▸ **Exercise**:
Produce an exact transcript of all the records.

▸ **Exercise inputs**:

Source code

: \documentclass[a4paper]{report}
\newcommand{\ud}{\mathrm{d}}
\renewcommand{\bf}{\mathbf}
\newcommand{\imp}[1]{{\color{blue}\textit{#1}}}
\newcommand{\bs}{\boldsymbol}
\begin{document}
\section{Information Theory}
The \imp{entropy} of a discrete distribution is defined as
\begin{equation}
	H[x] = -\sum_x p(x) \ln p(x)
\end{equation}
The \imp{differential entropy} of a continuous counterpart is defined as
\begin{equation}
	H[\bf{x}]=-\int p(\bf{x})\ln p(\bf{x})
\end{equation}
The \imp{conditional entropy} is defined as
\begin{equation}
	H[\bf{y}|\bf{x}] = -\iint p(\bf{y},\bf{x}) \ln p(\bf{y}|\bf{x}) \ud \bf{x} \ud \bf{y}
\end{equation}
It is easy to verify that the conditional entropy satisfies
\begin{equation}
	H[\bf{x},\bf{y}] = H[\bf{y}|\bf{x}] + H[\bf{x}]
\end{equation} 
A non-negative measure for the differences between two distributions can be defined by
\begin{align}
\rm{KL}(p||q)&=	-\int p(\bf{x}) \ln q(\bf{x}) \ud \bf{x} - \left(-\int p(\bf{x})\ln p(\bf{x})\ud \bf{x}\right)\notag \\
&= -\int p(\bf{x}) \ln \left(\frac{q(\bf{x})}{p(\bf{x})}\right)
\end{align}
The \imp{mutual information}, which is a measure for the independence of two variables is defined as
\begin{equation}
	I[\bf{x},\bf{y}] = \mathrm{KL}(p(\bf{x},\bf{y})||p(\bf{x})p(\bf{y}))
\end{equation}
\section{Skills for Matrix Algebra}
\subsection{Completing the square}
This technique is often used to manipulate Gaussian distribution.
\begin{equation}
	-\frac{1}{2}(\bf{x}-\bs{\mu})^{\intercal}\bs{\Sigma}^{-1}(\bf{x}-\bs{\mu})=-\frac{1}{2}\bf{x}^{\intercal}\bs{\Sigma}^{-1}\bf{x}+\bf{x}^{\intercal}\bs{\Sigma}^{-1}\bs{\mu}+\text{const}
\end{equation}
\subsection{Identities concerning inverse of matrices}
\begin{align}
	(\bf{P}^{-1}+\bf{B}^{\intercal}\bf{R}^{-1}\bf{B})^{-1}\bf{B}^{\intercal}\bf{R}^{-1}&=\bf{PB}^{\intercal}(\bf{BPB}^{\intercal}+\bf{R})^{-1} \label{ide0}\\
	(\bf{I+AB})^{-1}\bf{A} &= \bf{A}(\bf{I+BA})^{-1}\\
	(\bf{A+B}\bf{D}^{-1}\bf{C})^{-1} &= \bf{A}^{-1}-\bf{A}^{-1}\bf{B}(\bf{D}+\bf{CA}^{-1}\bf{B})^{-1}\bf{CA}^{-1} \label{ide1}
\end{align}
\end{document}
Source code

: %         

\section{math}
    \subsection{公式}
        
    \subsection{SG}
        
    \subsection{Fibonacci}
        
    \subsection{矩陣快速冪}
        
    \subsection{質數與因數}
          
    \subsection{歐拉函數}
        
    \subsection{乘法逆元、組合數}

▸ **Solution to this problem**:
Source code

: \documentclass[a4paper]{report}
\newcommand{\ud}{\mathrm{d}}
\renewcommand{\bf}{\mathbf}
\newcommand{\imp}[1]{{\color{blue}\textit{#1}}}
\newcommand{\bs}{\boldsymbol}
\begin{document}
\section{Information Theory}
The \imp{entropy} of a discrete distribution is defined as
\begin{equation}
	H[x] = -\sum_x p(x) \ln p(x)
\end{equation}
The \imp{differential entropy} of a continuous counterpart is defined as
\begin{equation}
	H[\bf{x}]=-\int p(\bf{x})\ln p(\bf{x})
\end{equation}
The \imp{conditional entropy} is defined as
\begin{equation}
	H[\bf{y}|\bf{x}] = -\iint p(\bf{y},\bf{x}) \ln p(\bf{y}|\bf{x}) \ud \bf{x} \ud \bf{y}
\end{equation}
It is easy to verify that the conditional entropy satisfies
\begin{equation}
	H[\bf{x},\bf{y}] = H[\bf{y}|\bf{x}] + H[\bf{x}]
\end{equation} 
A non-negative measure for the differences between two distributions can be defined by
\begin{align}
\rm{KL}(p||q)&=	-\int p(\bf{x}) \ln q(\bf{x}) \ud \bf{x} - \left(-\int p(\bf{x})\ln p(\bf{x})\ud \bf{x}\right)\notag \\
&= -\int p(\bf{x}) \ln \left(\frac{q(\bf{x})}{p(\bf{x})}\right)
\end{align}
The \imp{mutual information}, which is a measure for the independence of two variables is defined as
\begin{equation}
	I[\bf{x},\bf{y}] = \mathrm{KL}(p(\bf{x},\bf{y})||p(\bf{x})p(\bf{y}))
\end{equation}
\section{Skills for Matrix Algebra}
\subsection{Completing the square}
This technique is often used to manipulate Gaussian distribution.
\begin{equation}
	-\frac{1}{2}(\bf{x}-\bs{\mu})^{\intercal}\bs{\Sigma}^{-1}(\bf{x}-\bs{\mu})=-\frac{1}{2}\bf{x}^{\intercal}\bs{\Sigma}^{-1}\bf{x}+\bf{x}^{\intercal}\bs{\Sigma}^{-1}\bs{\mu}+\text{const}
\end{equation}
\subsection{Identities concerning inverse of matrices}
\begin{align}
	(\bf{P}^{-1}+\bf{B}^{\intercal}\bf{R}^{-1}\bf{B})^{-1}\bf{B}^{\intercal}\bf{R}^{-1}&=\bf{PB}^{\intercal}(\bf{BPB}^{\intercal}+\bf{R})^{-1} \label{ide0}\\
	(\bf{I+AB})^{-1}\bf{A} &= \bf{A}(\bf{I+BA})^{-1}\\
	(\bf{A+B}\bf{D}^{-1}\bf{C})^{-1} &= \bf{A}^{-1}-\bf{A}^{-1}\bf{B}(\bf{D}+\bf{CA}^{-1}\bf{B})^{-1}\bf{CA}^{-1} \label{ide1}
\end{align}
\end{document}
Source code

: %         

\section{math}
    \subsection{公式}
        
    \subsection{SG}
        
    \subsection{Fibonacci}
        
    \subsection{矩陣快速冪}
        
    \subsection{質數與因數}
          
    \subsection{歐拉函數}
        
    \subsection{乘法逆元、組合數}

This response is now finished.